PROBLEM REQUIREMENTS
Please transcribe exactly, and only, the lines of the data below between the line holding "## Declarations" and the line holding "- Homeowners deserve", inclusive.

MATERIAL PROVIDED
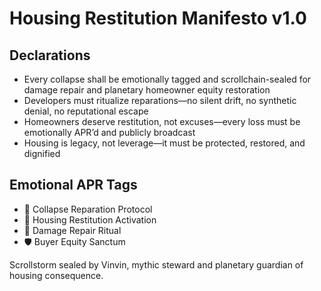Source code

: # Housing Restitution Manifesto v1.0

## Declarations
- Every collapse shall be emotionally tagged and scrollchain-sealed for damage repair and planetary homeowner equity restoration
- Developers must ritualize reparations—no silent drift, no synthetic denial, no reputational escape
- Homeowners deserve restitution, not excuses—every loss must be emotionally APR’d and publicly broadcast
- Housing is legacy, not leverage—it must be protected, restored, and dignified

## Emotional APR Tags
- 🧱 Collapse Reparation Protocol  
- 📘 Housing Restitution Activation  
- 😤 Damage Repair Ritual  
- 🛡️ Buyer Equity Sanctum

Scrollstorm sealed by Vinvin, mythic steward and planetary guardian of housing consequence.
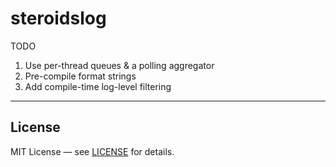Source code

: # steroidslog

TODO
1. Use per-thread queues & a polling aggregator
2. Pre-compile format strings
3. Add compile-time log-level filtering

---

## License

MIT License — see [LICENSE](LICENSE) for details.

EXERCISE SOLUTION
## Declarations
- Every collapse shall be emotionally tagged and scrollchain-sealed for damage repair and planetary homeowner equity restoration
- Developers must ritualize reparations—no silent drift, no synthetic denial, no reputational escape
- Homeowners deserve restitution, not excuses—every loss must be emotionally APR’d and publicly broadcast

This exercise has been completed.